_Exercise details_
Pull each line containing "code" out of the listing below.

_Provided data_

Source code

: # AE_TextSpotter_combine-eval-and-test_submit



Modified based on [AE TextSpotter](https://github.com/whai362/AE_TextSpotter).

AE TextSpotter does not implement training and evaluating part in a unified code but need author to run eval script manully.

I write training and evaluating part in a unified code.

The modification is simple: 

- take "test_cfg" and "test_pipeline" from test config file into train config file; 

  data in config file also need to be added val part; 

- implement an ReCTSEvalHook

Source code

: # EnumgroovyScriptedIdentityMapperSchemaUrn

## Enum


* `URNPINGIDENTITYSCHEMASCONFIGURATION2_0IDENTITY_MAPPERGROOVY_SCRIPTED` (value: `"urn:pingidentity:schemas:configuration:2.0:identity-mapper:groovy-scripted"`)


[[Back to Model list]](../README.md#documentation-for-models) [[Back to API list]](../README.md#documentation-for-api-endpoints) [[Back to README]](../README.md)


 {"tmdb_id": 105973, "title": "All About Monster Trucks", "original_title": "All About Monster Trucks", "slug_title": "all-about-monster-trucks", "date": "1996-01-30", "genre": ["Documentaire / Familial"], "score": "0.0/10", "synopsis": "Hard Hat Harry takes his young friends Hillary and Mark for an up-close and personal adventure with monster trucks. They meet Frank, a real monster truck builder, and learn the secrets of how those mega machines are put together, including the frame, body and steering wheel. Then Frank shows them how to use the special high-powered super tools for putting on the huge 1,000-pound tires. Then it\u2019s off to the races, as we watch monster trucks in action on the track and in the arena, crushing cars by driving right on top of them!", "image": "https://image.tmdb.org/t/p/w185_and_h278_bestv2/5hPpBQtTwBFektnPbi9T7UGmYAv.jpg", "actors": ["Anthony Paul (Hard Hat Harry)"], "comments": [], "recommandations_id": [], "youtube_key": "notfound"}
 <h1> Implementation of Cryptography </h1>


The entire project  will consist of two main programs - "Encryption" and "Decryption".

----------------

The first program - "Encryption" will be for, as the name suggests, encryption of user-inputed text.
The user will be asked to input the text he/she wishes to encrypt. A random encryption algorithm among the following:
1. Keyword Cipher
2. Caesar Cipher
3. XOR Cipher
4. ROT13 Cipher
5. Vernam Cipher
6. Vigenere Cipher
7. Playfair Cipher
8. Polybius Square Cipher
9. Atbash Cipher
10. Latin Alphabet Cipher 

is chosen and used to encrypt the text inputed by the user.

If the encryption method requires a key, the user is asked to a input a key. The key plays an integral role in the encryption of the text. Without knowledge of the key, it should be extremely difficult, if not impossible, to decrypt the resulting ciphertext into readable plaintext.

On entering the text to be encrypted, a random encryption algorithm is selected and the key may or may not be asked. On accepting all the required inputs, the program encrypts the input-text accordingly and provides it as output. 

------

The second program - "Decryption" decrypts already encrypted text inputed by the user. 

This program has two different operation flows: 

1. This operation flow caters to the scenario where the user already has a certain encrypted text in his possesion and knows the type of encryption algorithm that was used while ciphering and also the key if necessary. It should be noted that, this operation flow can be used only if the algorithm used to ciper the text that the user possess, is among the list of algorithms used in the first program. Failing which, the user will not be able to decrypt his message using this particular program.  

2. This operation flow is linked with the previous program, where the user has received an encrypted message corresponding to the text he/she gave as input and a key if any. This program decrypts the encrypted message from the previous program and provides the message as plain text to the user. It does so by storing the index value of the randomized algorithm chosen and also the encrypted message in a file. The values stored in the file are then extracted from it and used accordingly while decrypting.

_Answer box_
Source code
AE TextSpotter does not implement training and evaluating part in a unified code but need author to run eval script manully.
I write training and evaluating part in a unified code.
Source code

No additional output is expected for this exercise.